══ Extracted information

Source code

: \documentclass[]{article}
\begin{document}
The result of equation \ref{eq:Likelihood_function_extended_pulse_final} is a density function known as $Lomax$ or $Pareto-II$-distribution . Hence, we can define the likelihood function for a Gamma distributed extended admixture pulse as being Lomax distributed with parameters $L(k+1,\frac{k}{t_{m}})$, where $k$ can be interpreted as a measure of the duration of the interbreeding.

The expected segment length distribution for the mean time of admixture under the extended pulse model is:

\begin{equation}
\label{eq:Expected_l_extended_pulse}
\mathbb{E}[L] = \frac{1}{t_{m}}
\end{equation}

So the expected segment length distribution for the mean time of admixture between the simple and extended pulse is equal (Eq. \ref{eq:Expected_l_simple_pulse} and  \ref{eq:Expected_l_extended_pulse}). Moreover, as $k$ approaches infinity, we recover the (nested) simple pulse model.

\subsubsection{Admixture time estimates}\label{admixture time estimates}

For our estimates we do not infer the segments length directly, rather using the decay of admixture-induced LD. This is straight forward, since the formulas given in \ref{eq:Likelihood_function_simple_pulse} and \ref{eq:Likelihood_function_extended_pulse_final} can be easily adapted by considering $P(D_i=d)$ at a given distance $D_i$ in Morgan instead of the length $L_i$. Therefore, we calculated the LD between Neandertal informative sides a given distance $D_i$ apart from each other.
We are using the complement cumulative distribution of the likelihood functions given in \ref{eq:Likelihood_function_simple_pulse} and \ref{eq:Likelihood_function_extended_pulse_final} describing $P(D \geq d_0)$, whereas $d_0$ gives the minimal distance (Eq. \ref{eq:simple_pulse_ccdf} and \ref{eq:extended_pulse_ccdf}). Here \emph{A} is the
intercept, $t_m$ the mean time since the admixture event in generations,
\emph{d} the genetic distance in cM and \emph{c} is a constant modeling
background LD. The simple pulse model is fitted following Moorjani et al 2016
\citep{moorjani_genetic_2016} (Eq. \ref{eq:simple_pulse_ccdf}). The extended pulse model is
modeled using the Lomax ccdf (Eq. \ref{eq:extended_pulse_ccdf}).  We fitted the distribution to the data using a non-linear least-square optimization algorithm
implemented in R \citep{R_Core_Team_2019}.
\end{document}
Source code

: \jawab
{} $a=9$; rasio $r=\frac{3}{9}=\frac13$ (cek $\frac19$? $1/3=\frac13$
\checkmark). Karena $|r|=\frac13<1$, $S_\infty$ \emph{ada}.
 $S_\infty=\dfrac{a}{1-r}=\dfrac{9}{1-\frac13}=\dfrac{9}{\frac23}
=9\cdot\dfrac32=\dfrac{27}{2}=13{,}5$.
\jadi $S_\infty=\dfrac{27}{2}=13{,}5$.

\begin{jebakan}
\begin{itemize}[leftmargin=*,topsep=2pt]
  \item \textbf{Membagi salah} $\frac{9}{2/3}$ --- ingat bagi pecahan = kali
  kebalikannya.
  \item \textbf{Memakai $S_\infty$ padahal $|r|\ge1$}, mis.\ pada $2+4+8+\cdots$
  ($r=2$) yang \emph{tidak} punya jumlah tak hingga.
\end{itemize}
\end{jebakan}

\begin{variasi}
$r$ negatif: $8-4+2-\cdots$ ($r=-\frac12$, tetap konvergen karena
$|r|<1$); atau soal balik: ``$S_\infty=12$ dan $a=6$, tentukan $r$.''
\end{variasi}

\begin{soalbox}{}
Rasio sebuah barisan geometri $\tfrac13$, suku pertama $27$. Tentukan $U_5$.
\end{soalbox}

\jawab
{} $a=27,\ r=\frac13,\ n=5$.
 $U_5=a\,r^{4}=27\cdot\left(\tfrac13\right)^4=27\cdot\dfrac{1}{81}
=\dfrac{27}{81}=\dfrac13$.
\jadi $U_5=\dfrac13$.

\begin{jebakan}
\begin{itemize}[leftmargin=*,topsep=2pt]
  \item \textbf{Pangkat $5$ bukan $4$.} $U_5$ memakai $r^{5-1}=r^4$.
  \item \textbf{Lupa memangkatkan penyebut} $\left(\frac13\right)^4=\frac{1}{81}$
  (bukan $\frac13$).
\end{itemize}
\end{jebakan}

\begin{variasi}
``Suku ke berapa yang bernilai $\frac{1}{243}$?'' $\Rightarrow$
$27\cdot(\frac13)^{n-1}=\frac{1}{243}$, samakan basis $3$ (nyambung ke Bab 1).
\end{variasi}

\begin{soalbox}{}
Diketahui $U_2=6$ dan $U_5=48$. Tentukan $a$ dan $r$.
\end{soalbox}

════

What you need to do:
Report each line of the data in which "label" occurs.

Task answer:
\label{eq:Expected_l_extended_pulse}
\subsubsection{Admixture time estimates}\label{admixture time estimates}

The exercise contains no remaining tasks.